Plain-text document sources:

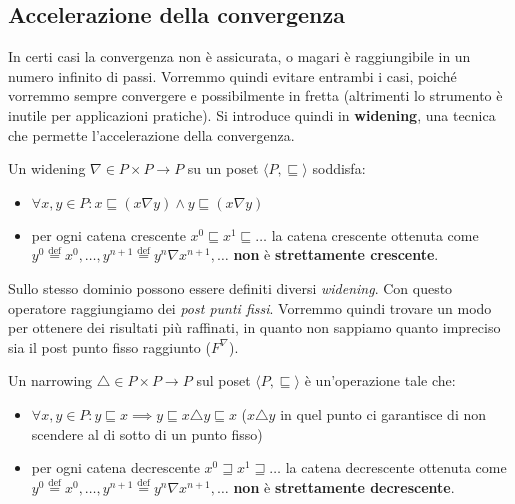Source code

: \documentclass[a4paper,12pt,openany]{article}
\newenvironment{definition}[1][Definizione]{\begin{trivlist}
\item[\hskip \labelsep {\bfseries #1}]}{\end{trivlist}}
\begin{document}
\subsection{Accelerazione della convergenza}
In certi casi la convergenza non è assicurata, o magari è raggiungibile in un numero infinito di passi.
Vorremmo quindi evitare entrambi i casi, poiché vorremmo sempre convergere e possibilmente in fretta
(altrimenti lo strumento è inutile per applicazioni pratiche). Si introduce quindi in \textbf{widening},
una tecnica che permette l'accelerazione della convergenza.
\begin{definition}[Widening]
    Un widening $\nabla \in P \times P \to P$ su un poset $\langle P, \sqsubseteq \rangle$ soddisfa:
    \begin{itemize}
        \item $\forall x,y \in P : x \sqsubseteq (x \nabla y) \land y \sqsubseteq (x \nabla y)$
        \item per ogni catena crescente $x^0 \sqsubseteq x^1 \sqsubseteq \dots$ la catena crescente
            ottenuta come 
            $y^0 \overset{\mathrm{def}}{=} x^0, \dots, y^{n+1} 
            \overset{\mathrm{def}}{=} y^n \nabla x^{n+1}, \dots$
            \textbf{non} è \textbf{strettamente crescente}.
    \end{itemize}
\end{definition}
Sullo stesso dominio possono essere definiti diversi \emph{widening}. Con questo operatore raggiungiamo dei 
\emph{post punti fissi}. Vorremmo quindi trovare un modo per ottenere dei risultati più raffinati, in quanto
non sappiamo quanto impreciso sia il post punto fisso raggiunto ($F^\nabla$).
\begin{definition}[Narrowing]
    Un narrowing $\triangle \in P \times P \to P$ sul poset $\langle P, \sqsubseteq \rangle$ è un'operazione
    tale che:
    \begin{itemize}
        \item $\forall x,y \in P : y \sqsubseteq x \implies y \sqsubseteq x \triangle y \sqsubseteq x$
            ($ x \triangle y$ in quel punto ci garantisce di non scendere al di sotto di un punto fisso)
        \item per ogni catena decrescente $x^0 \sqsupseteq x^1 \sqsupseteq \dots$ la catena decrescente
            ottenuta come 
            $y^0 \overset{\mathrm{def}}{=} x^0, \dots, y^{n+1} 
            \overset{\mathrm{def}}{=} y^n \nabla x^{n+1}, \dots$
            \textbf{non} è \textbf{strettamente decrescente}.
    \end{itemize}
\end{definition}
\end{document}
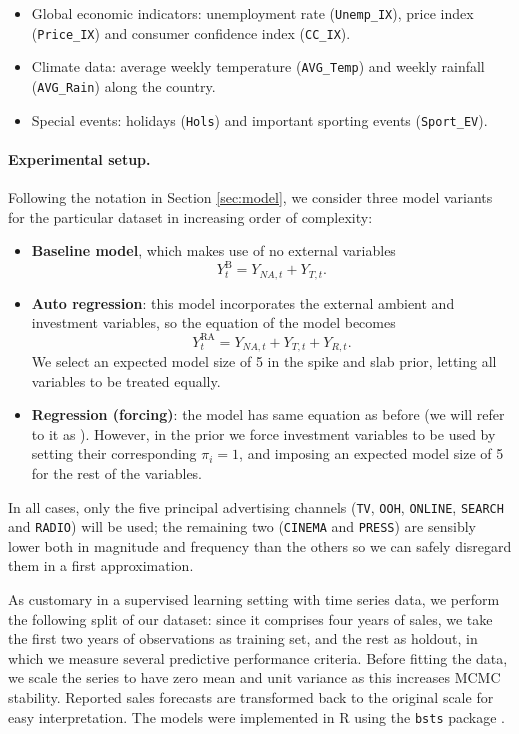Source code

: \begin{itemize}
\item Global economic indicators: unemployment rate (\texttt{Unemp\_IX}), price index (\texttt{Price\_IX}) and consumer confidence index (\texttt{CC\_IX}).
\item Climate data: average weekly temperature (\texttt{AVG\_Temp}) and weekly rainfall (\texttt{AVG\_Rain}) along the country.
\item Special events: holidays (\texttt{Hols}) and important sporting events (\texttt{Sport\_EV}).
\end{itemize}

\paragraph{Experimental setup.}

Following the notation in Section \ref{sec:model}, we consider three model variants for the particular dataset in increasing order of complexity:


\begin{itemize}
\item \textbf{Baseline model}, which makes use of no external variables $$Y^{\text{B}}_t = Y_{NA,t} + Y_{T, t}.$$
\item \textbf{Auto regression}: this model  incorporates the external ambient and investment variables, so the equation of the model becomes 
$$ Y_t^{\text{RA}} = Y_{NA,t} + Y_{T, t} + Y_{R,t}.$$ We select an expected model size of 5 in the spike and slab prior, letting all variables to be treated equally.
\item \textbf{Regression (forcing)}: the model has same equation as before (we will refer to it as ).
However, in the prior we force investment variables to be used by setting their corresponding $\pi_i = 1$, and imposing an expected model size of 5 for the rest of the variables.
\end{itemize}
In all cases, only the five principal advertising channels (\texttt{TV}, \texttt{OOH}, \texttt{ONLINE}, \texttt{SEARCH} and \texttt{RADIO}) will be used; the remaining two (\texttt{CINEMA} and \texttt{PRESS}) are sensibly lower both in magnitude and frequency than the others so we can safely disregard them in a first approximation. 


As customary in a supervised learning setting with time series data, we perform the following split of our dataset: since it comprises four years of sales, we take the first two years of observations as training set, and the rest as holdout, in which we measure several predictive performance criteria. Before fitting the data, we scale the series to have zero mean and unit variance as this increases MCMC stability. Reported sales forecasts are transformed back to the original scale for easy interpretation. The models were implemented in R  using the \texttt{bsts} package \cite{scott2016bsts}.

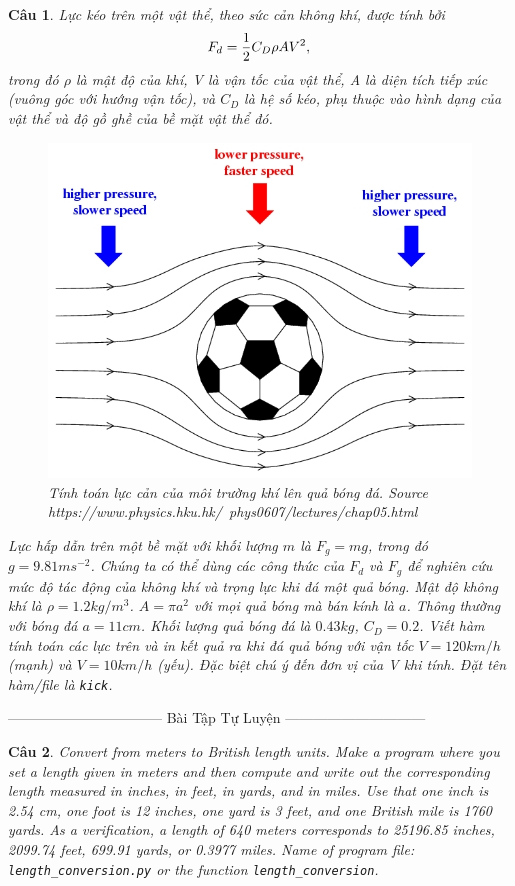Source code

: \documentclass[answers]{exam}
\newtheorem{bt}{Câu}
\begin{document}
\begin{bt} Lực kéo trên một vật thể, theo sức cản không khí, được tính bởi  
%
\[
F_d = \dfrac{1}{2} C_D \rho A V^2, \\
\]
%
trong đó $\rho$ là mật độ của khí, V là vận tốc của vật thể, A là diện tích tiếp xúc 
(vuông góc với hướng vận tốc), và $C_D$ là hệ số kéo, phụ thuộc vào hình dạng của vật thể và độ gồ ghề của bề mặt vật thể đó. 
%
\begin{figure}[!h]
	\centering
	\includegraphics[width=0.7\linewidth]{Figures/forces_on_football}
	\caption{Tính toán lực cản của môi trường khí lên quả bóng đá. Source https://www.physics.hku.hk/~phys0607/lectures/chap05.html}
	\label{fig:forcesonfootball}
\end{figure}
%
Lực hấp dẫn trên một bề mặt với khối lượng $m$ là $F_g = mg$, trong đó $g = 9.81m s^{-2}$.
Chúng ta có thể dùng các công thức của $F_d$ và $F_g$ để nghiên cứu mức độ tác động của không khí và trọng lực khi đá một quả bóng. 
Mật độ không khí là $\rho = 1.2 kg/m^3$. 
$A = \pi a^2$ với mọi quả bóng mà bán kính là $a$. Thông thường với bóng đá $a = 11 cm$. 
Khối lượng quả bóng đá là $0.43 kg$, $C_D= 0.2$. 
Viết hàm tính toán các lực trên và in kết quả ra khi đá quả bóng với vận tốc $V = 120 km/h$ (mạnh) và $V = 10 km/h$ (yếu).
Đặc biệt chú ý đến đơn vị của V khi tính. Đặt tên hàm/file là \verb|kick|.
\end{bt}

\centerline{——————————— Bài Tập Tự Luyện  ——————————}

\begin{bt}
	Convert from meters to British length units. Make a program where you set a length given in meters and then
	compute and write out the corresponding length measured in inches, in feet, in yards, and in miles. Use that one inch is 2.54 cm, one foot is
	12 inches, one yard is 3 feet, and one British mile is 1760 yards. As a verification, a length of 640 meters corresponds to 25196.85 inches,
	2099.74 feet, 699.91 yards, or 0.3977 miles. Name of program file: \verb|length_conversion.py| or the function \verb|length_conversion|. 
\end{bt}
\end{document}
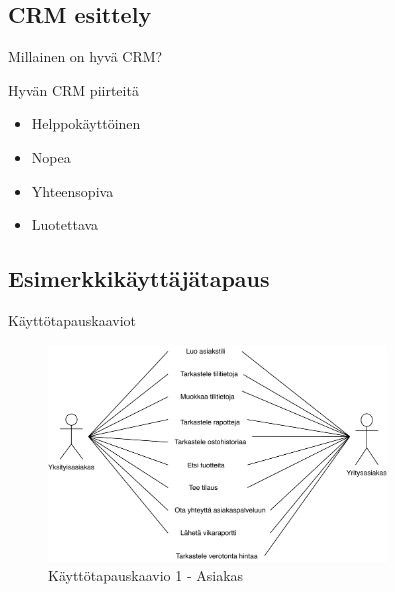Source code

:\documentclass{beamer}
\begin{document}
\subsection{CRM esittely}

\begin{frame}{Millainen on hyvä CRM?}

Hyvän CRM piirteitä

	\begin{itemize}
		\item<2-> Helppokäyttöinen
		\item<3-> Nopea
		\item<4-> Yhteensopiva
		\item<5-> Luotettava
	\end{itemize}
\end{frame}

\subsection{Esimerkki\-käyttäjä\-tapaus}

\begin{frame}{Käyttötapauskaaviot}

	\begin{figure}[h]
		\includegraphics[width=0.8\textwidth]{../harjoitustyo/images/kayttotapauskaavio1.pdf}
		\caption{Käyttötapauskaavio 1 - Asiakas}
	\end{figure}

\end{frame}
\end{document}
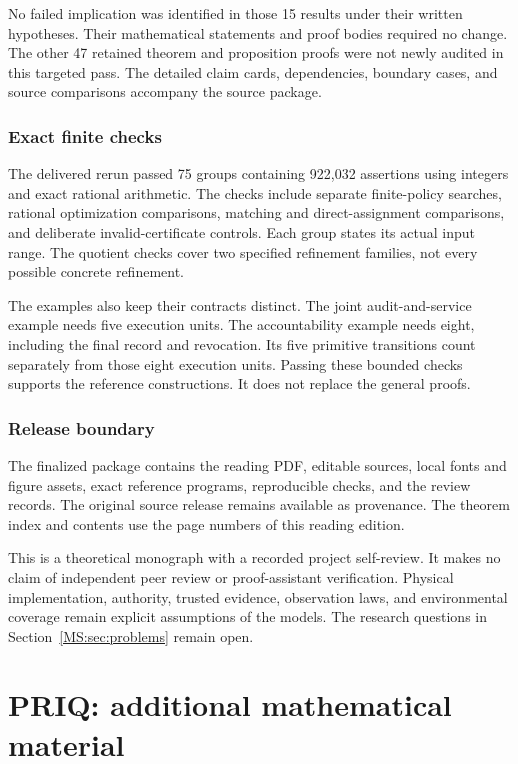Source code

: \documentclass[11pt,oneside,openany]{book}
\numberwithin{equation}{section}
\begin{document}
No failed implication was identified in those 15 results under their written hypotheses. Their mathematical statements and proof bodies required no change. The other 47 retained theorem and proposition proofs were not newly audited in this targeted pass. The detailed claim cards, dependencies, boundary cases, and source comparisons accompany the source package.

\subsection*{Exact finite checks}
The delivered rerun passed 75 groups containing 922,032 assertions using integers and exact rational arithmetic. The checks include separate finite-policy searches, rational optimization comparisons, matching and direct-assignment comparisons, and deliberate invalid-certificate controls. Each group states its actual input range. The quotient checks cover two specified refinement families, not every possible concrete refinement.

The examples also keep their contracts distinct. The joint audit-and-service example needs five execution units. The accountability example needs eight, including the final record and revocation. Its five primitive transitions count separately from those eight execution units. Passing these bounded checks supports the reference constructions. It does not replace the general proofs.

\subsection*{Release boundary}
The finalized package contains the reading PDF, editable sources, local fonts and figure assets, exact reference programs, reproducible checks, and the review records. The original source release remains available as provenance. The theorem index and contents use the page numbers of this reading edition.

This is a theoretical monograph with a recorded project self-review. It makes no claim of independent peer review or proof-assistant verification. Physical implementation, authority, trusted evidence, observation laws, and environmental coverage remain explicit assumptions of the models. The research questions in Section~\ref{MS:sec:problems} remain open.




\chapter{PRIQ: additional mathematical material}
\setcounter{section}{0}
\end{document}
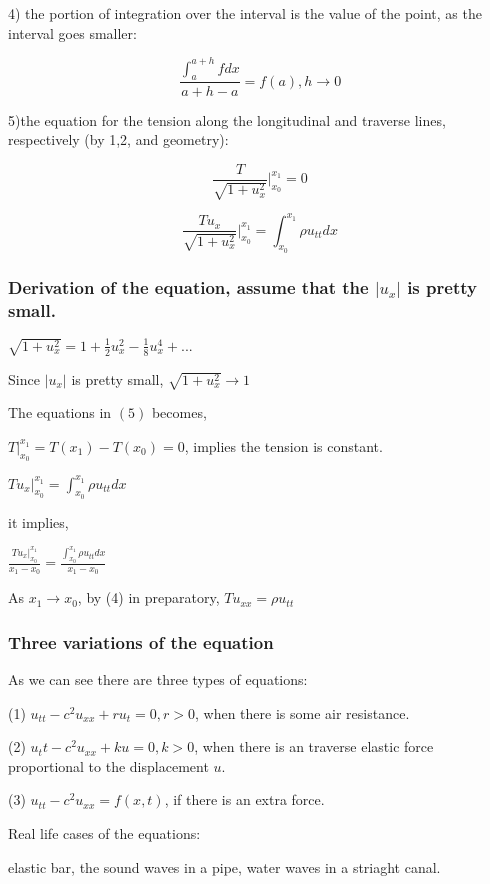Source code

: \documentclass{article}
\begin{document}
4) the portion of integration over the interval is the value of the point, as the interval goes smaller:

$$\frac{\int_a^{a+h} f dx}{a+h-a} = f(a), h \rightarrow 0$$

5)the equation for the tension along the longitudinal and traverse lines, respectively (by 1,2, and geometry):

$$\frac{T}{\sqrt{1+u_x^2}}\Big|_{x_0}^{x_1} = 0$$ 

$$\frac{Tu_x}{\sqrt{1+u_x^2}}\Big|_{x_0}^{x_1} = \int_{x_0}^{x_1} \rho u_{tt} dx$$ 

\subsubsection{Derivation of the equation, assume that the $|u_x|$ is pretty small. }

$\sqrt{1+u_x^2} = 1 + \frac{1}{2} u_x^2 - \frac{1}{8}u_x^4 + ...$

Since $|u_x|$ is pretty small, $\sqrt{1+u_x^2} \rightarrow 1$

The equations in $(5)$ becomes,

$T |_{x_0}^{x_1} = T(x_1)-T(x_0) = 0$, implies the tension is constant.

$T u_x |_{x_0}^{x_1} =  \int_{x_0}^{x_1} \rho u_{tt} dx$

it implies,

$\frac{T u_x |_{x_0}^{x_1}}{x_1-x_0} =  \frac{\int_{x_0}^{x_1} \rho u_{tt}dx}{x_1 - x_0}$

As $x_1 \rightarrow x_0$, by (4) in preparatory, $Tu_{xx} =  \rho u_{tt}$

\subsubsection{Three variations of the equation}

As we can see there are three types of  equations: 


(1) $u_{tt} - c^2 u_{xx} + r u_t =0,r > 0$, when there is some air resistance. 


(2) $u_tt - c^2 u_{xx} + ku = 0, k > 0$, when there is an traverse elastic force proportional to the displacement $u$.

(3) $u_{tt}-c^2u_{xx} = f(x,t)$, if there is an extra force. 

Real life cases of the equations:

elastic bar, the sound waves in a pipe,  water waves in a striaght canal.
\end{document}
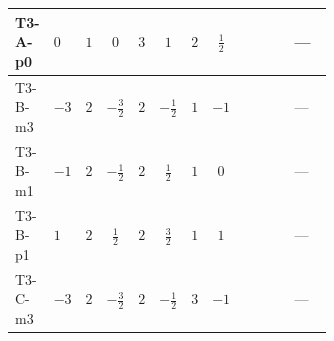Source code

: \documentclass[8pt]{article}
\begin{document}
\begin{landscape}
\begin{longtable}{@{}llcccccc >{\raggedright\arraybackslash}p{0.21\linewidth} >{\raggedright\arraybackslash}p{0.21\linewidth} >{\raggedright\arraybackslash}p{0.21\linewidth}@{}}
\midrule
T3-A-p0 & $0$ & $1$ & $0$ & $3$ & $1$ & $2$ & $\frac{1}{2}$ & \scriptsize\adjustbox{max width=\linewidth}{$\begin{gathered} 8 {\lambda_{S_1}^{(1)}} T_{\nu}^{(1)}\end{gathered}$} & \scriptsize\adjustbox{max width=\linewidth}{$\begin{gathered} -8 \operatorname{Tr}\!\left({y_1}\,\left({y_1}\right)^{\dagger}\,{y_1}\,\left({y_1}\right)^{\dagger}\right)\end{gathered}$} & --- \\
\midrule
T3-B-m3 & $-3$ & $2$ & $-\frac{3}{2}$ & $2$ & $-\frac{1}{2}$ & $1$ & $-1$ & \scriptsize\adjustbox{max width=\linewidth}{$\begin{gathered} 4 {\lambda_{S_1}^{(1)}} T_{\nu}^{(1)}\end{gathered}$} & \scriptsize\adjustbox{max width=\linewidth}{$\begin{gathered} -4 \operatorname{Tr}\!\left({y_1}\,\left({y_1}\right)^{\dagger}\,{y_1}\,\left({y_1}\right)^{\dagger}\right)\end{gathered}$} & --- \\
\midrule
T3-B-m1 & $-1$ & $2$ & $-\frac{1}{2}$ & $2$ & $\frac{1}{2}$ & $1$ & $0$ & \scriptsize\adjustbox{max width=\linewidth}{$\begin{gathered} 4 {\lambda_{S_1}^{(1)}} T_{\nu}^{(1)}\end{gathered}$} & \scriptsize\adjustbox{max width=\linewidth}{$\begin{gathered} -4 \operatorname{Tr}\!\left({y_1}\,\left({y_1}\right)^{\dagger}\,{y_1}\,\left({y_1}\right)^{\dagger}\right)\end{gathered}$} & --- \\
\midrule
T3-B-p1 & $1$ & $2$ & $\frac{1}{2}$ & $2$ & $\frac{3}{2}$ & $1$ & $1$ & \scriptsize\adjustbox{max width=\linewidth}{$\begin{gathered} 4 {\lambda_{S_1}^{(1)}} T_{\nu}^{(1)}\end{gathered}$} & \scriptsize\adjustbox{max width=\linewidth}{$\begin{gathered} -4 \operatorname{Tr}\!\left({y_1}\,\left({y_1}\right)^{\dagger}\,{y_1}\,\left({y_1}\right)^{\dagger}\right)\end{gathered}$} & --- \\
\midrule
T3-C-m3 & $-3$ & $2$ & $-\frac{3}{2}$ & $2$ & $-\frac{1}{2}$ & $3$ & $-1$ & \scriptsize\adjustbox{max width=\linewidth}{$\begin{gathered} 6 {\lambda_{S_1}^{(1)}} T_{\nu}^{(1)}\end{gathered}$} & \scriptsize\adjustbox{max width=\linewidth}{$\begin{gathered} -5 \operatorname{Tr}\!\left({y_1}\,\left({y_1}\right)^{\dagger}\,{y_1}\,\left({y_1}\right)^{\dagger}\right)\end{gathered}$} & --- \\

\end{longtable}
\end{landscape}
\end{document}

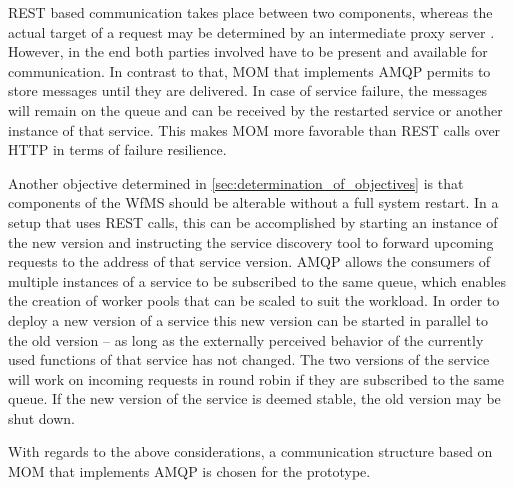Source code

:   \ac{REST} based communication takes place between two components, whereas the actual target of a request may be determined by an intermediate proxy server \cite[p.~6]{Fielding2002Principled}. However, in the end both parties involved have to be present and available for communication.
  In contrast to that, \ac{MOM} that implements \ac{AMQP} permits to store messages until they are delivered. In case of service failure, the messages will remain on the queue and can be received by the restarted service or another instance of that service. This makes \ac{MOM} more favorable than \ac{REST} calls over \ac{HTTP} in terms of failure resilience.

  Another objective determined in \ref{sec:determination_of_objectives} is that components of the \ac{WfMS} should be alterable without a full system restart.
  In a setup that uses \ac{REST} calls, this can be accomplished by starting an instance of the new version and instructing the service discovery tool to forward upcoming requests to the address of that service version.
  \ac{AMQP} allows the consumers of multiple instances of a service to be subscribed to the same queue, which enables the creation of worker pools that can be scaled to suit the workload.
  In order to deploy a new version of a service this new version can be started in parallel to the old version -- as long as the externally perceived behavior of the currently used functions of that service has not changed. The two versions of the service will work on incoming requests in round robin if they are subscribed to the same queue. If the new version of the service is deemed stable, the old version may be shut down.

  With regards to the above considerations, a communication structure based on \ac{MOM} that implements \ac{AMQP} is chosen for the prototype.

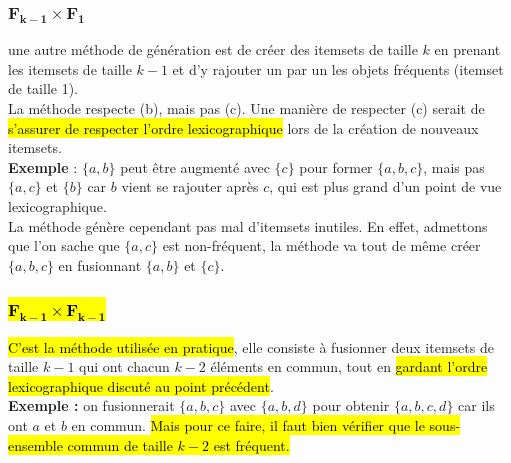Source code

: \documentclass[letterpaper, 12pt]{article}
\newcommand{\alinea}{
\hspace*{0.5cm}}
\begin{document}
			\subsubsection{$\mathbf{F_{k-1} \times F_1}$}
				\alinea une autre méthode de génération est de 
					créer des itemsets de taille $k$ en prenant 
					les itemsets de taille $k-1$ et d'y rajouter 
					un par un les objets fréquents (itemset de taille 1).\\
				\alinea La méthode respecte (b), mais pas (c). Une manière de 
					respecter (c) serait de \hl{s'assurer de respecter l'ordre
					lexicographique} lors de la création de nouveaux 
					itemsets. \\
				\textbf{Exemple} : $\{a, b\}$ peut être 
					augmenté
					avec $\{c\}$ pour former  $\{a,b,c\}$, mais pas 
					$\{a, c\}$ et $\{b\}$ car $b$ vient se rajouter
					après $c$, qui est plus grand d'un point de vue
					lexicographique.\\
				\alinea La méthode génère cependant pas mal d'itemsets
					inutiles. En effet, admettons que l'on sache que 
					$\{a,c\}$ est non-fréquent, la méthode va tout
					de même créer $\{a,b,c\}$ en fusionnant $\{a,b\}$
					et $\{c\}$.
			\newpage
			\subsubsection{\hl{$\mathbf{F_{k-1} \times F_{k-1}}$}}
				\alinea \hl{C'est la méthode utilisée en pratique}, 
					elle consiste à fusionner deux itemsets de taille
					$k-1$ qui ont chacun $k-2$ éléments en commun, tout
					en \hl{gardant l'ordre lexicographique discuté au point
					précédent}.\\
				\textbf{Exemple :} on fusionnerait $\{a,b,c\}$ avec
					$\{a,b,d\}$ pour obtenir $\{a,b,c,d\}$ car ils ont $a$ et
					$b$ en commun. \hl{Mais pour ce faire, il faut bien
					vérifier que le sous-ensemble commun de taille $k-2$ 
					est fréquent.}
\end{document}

Problem requirements: Could you copy every line in the records that holds "British"?

Expected answer:
	Convert from meters to British length units. Make a program where you set a length given in meters and then
	12 inches, one yard is 3 feet, and one British mile is 1760 yards. As a verification, a length of 640 meters corresponds to 25196.85 inches,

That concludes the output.